The various Sabbaths are given names based on these Haftorah readings. Therefore Shabbat Chazon, the Shabbat before Tisha B’Av (when the destruction of the Temple is memorialized), and Shabbat Nachamu, the Shabbat after Tisha B’Av are named for readings from the Book of Isaiah. Chazon (“Vision”) is the first word of the first chapter of this book, and Nachamu (“Comfort ye”) is the initial word of the fortieth chapter of Isaiah, the chapters read on these two Sabbaths. Between Shabbat Nachmu and Rosh Hashanah, the Jewish New Year, there are seven consecutive Sabbaths in which the prophetic reading is taken from the Book of Isaiah. They are called the “Seven Haftorahs of Consolation”
Who was Isaiah?
Isaiah was the son of Amoz who was a member of the royal family living in Judah. It is said that he first appeared publicly during the reign of Uzziah in the year that the king was afflicted with leprosy. He ministered to the people of Judah for about ninety years up until the reign of Hezekiah.
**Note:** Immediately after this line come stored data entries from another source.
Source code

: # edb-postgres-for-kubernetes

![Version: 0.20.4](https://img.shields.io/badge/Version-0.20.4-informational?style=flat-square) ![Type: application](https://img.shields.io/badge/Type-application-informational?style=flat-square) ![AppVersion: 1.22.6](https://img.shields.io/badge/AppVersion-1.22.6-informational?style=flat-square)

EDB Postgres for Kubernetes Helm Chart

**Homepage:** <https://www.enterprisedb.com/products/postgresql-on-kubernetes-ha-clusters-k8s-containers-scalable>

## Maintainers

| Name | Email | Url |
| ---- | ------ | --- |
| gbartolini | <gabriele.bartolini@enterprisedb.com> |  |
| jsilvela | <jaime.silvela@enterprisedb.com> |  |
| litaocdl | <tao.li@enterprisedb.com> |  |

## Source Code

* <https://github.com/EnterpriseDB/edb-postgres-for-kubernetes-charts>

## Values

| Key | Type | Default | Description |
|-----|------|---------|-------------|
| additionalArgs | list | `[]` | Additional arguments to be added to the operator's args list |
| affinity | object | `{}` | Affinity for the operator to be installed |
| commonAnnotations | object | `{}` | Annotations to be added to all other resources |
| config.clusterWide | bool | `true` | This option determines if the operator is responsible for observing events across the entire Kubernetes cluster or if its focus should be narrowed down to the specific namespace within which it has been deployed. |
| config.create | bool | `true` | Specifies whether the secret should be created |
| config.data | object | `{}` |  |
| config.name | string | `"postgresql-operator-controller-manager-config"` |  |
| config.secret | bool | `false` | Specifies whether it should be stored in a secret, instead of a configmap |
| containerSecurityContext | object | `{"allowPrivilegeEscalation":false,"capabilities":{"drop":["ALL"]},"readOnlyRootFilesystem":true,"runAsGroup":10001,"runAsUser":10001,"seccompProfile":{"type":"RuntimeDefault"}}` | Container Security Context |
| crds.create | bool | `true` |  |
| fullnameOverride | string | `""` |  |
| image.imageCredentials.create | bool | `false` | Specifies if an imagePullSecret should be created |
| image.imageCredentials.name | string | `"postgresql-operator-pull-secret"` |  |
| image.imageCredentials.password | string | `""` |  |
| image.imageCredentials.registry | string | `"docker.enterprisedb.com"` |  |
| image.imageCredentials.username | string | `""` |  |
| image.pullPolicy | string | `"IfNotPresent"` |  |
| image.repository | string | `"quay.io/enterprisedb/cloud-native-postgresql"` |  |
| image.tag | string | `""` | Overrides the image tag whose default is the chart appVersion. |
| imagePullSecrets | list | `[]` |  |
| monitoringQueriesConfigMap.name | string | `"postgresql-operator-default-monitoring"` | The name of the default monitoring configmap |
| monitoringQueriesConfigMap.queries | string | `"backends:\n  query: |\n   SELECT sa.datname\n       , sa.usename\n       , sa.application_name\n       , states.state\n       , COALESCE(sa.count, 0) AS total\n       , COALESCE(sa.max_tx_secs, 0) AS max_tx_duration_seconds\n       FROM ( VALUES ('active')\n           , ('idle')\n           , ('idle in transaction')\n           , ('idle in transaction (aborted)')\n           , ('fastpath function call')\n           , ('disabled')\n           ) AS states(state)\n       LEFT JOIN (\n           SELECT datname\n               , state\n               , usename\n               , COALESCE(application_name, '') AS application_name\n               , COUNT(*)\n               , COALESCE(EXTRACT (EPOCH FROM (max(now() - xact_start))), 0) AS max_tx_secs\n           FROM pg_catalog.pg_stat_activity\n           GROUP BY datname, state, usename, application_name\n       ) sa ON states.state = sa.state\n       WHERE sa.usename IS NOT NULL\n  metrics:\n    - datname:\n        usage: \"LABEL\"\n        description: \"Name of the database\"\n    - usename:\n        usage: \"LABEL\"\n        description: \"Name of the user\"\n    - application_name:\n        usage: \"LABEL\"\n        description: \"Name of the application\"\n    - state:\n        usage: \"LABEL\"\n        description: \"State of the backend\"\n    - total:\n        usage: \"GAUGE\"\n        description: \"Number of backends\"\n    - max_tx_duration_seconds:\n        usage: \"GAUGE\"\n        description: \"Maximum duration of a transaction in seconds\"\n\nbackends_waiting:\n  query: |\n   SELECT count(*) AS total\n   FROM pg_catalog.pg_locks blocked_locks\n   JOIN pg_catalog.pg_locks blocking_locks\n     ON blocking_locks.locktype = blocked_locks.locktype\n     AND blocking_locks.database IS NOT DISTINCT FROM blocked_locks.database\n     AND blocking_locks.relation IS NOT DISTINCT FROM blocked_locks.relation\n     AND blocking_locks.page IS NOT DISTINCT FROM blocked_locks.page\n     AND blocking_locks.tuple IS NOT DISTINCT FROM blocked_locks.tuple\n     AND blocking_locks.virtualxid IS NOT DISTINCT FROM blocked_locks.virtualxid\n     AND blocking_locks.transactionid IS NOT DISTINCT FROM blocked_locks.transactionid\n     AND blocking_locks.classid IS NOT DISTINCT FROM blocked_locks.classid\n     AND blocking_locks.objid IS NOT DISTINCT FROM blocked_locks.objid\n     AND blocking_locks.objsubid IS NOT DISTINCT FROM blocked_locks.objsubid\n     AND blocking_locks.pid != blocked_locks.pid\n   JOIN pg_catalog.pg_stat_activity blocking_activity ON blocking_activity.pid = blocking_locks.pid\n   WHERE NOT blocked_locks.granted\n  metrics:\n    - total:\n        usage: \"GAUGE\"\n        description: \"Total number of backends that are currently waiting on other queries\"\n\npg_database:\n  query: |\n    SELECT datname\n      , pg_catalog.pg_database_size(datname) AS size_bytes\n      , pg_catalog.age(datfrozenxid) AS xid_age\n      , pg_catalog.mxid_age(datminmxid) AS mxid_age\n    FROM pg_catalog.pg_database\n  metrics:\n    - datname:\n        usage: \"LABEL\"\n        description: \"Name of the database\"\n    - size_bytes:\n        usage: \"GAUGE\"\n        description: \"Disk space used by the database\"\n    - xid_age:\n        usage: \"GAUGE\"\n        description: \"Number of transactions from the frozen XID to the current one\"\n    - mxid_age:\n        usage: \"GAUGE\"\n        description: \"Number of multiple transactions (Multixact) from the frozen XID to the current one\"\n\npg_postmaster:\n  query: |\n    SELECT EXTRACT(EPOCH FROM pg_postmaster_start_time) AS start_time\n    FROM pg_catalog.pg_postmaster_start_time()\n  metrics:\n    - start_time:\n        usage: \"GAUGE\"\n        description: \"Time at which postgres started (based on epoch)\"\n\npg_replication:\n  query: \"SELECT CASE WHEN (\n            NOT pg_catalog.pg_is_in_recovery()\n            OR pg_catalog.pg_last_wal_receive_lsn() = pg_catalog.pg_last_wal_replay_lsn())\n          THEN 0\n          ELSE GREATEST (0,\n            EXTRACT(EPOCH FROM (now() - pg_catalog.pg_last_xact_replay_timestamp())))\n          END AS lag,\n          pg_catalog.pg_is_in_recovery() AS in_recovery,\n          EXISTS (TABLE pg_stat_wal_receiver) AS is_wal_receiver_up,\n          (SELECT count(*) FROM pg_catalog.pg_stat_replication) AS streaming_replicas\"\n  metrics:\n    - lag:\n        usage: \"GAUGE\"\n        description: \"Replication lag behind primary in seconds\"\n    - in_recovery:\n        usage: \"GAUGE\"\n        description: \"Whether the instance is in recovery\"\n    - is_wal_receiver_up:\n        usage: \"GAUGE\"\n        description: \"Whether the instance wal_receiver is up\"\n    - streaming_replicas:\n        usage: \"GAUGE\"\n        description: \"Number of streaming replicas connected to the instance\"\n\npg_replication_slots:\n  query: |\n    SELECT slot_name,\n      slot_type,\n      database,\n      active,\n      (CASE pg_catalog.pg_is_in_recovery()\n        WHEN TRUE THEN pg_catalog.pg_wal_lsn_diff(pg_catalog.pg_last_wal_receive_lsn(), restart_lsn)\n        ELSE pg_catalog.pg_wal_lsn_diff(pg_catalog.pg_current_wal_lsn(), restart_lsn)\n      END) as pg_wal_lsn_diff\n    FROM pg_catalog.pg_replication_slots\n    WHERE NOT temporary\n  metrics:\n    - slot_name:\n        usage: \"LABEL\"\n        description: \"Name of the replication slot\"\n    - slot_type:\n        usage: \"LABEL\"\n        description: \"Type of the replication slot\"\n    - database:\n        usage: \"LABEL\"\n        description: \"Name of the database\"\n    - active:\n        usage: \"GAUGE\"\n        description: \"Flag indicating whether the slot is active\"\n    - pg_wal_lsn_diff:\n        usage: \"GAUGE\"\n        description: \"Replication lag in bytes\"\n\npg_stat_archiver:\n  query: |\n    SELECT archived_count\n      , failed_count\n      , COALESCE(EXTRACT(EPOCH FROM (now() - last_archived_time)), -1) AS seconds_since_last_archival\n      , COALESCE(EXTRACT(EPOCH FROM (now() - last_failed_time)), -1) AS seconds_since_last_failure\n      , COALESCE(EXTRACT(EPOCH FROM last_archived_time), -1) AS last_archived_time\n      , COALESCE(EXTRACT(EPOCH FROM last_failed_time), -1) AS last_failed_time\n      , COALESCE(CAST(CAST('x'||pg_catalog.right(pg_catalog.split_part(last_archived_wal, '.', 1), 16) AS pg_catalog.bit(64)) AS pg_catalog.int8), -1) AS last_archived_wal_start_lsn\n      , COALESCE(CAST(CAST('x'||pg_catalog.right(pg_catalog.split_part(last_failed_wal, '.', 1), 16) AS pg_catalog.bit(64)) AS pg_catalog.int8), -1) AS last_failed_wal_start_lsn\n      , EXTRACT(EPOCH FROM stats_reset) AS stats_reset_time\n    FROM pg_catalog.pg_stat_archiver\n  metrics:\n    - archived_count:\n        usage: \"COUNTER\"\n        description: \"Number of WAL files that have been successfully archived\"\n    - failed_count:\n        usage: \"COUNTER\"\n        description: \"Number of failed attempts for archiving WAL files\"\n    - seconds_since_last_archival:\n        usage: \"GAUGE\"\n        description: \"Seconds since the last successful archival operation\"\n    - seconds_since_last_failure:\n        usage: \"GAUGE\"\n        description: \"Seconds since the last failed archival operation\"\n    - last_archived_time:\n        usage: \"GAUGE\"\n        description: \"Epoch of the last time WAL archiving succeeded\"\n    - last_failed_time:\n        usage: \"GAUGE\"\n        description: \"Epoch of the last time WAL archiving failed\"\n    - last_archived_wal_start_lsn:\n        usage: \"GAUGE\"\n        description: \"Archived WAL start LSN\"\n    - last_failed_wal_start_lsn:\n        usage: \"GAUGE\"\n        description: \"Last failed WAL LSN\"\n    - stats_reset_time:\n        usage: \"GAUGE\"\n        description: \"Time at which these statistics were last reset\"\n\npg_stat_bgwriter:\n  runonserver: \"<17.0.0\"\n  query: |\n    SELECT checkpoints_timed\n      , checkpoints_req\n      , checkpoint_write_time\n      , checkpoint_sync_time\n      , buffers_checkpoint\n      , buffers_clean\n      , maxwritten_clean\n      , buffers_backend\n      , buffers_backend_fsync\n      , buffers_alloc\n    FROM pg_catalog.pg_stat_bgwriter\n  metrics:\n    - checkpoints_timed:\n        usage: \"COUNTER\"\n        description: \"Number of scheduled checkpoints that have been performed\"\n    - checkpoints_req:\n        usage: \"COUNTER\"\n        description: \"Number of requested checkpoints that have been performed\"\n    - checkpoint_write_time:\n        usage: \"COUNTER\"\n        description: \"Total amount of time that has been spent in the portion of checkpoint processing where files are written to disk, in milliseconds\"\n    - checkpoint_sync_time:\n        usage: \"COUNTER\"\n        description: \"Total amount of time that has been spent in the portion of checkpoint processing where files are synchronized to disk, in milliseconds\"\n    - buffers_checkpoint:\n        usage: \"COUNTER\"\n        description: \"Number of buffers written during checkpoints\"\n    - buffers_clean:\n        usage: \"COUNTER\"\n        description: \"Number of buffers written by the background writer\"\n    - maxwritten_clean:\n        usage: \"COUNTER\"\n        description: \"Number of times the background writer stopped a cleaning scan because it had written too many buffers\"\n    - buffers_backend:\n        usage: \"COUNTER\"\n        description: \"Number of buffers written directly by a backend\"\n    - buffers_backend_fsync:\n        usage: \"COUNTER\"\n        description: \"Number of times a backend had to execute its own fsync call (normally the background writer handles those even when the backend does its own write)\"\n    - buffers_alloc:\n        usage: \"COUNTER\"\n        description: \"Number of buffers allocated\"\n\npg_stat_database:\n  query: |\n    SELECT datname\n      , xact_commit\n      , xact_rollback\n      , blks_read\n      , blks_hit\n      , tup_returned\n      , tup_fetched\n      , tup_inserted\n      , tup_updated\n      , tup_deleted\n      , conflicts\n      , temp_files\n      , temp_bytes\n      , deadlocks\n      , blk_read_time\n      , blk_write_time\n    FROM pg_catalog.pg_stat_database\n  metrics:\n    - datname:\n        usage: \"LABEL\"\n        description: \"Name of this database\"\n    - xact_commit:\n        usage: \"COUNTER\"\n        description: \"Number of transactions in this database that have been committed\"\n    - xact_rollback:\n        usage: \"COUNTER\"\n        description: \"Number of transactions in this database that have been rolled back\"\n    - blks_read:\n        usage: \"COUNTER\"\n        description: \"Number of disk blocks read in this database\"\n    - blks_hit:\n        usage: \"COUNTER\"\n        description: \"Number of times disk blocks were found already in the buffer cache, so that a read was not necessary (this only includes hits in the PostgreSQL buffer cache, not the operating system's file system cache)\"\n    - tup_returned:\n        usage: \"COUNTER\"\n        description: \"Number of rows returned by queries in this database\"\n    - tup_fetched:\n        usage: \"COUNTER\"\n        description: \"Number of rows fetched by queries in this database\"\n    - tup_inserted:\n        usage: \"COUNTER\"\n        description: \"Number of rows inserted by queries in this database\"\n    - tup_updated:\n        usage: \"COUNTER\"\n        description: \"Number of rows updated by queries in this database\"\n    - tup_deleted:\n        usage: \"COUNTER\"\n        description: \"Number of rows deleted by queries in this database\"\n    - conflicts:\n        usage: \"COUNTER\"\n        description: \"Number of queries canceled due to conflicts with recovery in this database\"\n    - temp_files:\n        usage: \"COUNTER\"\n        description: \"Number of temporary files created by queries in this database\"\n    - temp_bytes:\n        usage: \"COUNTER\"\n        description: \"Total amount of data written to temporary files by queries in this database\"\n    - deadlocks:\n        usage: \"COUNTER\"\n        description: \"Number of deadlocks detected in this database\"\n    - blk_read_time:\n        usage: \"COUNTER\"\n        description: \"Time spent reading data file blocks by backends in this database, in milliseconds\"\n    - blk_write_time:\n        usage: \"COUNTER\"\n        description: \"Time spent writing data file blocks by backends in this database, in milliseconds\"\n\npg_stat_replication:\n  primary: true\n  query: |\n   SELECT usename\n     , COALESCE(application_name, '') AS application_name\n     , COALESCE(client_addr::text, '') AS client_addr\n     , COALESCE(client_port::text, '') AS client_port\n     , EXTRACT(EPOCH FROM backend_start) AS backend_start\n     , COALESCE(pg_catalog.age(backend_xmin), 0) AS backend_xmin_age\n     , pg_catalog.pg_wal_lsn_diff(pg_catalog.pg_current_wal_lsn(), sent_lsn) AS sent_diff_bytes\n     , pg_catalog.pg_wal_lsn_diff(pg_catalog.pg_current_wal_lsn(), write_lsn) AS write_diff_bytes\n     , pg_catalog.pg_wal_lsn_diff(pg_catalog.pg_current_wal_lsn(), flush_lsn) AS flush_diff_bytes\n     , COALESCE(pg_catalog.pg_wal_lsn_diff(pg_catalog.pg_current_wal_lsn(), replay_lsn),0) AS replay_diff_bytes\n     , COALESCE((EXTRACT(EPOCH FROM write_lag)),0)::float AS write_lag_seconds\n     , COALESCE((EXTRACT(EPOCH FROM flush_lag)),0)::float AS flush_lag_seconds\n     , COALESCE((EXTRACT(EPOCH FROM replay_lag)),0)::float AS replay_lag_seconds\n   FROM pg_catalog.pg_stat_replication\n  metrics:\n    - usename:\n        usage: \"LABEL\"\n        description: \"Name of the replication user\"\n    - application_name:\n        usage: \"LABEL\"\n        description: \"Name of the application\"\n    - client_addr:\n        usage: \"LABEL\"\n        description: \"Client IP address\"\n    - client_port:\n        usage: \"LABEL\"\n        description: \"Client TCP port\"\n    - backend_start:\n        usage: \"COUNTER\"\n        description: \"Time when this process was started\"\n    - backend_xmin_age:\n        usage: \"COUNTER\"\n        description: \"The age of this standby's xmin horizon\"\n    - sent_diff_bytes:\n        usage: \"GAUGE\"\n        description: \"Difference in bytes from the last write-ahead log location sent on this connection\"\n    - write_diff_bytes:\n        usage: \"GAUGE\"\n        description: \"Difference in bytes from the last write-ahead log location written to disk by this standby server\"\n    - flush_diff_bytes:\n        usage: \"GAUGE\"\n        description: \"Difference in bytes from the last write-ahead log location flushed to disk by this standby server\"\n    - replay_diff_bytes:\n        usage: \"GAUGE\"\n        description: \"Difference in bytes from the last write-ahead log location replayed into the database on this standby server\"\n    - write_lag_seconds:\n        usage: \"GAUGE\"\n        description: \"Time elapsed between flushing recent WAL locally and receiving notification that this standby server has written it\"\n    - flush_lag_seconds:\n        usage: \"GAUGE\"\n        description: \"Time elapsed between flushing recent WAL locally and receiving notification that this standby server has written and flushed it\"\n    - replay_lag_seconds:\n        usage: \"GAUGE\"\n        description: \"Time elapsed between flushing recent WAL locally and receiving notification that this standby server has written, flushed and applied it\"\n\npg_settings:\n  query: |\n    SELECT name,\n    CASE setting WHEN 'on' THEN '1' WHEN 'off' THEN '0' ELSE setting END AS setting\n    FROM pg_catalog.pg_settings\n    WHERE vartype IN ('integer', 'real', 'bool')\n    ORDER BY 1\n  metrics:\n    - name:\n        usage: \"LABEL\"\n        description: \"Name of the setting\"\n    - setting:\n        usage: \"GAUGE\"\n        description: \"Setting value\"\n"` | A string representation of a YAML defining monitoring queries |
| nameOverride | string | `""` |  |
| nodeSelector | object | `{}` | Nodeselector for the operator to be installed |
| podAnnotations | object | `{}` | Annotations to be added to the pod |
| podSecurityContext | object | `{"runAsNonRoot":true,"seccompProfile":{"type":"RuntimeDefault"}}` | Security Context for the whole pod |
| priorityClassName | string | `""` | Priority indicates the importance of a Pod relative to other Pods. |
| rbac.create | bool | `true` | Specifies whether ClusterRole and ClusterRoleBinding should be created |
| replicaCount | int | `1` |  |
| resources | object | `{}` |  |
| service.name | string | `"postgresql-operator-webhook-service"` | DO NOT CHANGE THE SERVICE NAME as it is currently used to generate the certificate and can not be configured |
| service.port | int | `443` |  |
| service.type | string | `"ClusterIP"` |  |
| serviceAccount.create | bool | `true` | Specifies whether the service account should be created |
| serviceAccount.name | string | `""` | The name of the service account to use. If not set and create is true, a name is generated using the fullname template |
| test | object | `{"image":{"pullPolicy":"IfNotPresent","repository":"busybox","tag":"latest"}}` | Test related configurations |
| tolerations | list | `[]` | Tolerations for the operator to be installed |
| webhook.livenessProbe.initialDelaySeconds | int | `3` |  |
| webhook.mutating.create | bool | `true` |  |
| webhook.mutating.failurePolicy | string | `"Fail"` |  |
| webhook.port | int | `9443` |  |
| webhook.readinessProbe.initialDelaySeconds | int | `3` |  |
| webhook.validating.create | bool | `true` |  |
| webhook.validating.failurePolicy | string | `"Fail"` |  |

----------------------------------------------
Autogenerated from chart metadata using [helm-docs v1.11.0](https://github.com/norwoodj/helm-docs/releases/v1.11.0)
He appeared at a time in which the Northern Kingdom of Israel was being scattered by the Assyrians and the people of Judah were returning to idol worship and immorality. His name means “The Lord is salvation.”
Isaiah was married (8:3) and had two sons. The elder, Shear-Yashuv (7:3), “a remnant shall return” and the younger Maher-Shalal-Hash-Baz (8:3), which means “the spoil speedeth, the prey hasteth.”
This was a man who could relate to people of all classes, and who came at a time of spiritual collapse. He was God’s man of the hour, warning the people to repent of their sins and to return to the one true God to avert falling into captivity at the hands of the Assyrians. He was down to earth, a man of high principles.
As Isaiah preached in Jerusalem warning of destruction at the hands of the Assyrians, Amos (755 BC) and Hosea (750 – 725 BC) preached to the Northern Kingdom of Israel. While Isaiah preached to all classes, his younger contemporary Micah reached out to the poorer classes living in the countryside.